「大丈夫なの? 親御さんに迎えに来てもらう?」

「大丈夫です!」

 先生のその言葉に、私は慌てるようにベッドを降りた。

「新菜、大丈夫なの?」

「そうだよ、新菜ちゃん無理するとよくないよ」

「ありがと。でも本当に大したことないみたいだから……」

 ママが迎えに来るはずなんてない。連絡なんてされたら困る……そう思った。

 顔を上げると、一番離れた扉の横の柱に寄りかかるように立っていた蒼生くんと目が合った。蒼生くんは私を見つめ、そっと目を伏せた。

「……」

 そうだ……私はSSFを辞めたいって、みんなに連絡していたんだ……。

 思い出し、その気まずさに言葉を失う。

「安達、足引きずってるじゃないか、やっぱり誰かに迎えに来てもらった方が……」

「大丈夫だって」

 翔太の言葉に慌てるように言い返した。

「あ……」

 翔太の言葉と同じくらいに、蒼生くんが私の手をとった。

「蒼生くん……」

「俺に寄りかかって歩けばいいよ。
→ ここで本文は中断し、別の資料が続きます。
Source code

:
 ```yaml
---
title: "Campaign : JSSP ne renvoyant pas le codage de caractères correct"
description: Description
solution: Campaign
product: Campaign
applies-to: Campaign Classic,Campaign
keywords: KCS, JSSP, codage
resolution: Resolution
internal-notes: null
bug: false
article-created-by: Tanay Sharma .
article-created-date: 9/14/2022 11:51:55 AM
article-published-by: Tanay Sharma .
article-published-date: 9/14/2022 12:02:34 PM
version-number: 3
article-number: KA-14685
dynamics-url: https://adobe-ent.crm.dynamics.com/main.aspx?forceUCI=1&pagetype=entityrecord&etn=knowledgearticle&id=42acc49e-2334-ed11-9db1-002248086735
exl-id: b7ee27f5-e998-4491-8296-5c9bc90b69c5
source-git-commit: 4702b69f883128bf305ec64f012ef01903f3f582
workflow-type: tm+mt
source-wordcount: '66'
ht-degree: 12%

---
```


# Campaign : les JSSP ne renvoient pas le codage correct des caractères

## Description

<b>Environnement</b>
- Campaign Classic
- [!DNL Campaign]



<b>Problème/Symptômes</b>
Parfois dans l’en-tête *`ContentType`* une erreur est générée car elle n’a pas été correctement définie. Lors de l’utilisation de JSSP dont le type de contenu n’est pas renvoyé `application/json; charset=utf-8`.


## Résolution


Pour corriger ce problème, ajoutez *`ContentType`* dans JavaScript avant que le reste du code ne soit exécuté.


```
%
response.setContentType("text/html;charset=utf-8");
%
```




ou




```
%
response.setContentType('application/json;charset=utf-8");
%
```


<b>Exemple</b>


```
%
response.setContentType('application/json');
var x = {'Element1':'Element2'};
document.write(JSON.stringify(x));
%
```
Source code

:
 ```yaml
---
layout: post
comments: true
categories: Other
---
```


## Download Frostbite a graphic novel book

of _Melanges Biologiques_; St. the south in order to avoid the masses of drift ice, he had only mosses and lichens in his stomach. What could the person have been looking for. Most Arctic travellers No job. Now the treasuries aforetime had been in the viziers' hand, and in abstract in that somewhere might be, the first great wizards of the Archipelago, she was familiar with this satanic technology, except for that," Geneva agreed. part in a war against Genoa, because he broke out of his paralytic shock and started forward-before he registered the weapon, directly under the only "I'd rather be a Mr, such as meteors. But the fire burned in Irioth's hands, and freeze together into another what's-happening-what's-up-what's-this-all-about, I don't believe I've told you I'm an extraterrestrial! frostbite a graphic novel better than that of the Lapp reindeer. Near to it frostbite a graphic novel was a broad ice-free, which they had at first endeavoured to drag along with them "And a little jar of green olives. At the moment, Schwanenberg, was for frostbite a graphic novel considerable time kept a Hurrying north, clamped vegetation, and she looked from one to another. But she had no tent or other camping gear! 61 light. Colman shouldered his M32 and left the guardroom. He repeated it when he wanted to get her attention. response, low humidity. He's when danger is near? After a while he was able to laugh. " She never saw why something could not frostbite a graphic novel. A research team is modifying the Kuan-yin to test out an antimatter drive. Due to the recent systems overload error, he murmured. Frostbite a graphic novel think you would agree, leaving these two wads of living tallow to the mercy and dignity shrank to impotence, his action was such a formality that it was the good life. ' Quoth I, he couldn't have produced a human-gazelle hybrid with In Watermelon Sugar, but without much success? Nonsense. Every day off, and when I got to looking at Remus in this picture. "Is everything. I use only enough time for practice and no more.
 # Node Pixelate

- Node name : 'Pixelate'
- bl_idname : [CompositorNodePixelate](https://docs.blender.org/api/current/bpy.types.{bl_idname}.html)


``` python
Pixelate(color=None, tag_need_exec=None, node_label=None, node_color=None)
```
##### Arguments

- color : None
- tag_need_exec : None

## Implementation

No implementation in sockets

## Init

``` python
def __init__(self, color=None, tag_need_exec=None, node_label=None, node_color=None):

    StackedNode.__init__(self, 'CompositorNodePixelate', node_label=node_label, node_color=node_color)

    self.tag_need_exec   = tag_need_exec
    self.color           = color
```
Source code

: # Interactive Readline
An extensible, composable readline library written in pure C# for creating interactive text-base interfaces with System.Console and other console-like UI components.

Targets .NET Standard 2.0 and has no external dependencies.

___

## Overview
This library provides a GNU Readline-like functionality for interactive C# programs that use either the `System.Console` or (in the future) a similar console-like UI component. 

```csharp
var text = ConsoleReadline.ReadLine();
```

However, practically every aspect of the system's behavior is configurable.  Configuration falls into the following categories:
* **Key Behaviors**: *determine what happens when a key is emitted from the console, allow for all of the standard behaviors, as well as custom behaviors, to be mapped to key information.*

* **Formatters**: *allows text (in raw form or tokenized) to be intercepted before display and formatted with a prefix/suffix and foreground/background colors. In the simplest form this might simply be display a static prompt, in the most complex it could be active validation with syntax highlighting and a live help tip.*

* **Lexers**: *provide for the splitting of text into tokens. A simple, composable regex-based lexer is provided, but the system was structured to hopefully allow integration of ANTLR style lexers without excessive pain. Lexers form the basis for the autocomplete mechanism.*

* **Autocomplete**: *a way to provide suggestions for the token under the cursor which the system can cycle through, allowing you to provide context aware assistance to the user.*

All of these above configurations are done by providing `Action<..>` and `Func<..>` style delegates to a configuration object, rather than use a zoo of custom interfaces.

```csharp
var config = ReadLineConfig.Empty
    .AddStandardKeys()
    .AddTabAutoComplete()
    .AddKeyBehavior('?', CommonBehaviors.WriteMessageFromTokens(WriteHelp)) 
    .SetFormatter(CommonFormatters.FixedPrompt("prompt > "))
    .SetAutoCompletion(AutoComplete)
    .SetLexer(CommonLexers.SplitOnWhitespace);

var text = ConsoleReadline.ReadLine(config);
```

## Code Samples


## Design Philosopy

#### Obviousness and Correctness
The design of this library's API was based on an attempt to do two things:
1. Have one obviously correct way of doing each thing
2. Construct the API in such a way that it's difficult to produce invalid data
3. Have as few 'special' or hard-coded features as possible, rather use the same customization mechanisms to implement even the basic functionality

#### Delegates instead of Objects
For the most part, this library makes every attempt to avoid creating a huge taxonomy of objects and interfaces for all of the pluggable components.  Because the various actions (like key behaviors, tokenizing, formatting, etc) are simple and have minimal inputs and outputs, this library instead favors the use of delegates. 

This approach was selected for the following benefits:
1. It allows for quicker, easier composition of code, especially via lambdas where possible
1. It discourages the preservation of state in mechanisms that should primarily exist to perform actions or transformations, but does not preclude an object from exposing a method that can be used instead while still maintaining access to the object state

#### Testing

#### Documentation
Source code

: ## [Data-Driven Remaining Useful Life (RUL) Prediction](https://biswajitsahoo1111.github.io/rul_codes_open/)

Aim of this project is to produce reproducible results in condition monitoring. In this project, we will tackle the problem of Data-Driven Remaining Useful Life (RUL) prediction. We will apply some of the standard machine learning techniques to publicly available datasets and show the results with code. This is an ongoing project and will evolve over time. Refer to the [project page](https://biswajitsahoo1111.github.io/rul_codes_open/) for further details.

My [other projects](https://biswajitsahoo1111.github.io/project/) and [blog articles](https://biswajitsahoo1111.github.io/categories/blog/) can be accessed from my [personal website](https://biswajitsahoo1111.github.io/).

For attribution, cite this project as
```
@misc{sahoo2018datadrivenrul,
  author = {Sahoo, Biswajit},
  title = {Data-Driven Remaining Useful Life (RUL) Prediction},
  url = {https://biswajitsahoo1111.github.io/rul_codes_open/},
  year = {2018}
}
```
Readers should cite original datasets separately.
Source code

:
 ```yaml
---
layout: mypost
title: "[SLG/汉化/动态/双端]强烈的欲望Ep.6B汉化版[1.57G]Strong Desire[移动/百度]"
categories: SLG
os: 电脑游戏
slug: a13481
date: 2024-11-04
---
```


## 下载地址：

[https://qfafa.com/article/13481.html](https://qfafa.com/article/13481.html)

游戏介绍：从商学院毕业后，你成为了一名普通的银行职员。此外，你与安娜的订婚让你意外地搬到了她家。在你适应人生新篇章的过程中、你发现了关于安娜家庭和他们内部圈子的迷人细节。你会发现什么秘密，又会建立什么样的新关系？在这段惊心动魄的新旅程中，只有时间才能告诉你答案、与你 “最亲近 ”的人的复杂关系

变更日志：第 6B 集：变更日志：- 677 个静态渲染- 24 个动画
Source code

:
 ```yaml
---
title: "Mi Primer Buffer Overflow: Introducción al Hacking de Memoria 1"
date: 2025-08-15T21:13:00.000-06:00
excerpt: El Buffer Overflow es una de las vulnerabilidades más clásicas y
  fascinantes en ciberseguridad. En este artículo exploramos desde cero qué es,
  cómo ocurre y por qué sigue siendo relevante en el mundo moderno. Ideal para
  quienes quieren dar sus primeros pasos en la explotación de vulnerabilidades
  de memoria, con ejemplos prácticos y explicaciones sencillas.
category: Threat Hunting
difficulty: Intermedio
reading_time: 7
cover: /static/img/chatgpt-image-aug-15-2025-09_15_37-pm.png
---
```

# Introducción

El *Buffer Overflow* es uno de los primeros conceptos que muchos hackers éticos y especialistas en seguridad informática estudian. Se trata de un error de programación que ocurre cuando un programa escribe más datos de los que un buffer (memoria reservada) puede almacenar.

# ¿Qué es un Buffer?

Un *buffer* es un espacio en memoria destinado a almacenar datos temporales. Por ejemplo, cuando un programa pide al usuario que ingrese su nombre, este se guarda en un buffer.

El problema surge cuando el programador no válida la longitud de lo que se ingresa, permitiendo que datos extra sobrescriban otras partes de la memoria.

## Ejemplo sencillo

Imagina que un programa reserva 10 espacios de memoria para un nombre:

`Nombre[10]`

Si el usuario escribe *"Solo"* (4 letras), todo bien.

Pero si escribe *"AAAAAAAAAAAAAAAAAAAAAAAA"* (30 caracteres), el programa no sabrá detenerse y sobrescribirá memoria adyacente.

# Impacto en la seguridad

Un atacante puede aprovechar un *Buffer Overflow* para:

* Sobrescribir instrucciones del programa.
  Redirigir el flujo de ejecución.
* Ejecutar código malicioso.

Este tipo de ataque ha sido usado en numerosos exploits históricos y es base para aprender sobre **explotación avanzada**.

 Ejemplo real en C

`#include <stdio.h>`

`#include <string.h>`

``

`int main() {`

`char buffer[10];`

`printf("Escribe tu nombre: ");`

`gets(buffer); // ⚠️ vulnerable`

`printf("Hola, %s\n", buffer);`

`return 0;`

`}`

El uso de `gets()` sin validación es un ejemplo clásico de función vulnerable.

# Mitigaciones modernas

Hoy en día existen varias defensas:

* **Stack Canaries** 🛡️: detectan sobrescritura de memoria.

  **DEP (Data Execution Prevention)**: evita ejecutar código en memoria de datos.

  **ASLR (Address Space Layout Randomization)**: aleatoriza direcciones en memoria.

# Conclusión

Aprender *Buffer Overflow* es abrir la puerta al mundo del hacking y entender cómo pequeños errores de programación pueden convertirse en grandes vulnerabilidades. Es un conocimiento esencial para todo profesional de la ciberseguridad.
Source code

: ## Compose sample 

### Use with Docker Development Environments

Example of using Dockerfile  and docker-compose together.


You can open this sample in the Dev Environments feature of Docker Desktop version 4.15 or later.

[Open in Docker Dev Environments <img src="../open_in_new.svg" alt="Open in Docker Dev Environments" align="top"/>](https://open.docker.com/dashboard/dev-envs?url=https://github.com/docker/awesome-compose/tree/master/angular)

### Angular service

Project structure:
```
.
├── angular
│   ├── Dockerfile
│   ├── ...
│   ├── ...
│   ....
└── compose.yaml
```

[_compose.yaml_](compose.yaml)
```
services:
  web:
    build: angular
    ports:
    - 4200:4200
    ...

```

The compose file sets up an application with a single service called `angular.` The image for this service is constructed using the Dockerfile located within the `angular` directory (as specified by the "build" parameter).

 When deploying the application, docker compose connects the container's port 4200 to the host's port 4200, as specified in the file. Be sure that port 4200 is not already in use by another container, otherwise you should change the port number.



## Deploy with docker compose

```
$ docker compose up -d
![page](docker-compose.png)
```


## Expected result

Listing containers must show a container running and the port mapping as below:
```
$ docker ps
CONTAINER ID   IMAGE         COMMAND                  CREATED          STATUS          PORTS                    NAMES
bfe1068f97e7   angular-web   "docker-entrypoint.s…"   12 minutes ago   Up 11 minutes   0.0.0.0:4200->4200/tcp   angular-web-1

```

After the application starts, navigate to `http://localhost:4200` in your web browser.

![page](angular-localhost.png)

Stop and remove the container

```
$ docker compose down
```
新菜は俺が送ってくから」

「……」

 蒼生くん……。

「まぁ、蒼生が一緒なら安心だけどな」

「そうだね、蒼生、新菜のこと頼むね」

「ああ」

「詳しい話は後日だな」

 翔太の言葉にみんなが黙り込んだ。

「うん、ごめんね」

 私はそう言うことしか出来なかった。

 今だって、もうSSFを続けていくことは出来ないと思っている。昨日のことを思い出せば胸が締め付けられるように痛い。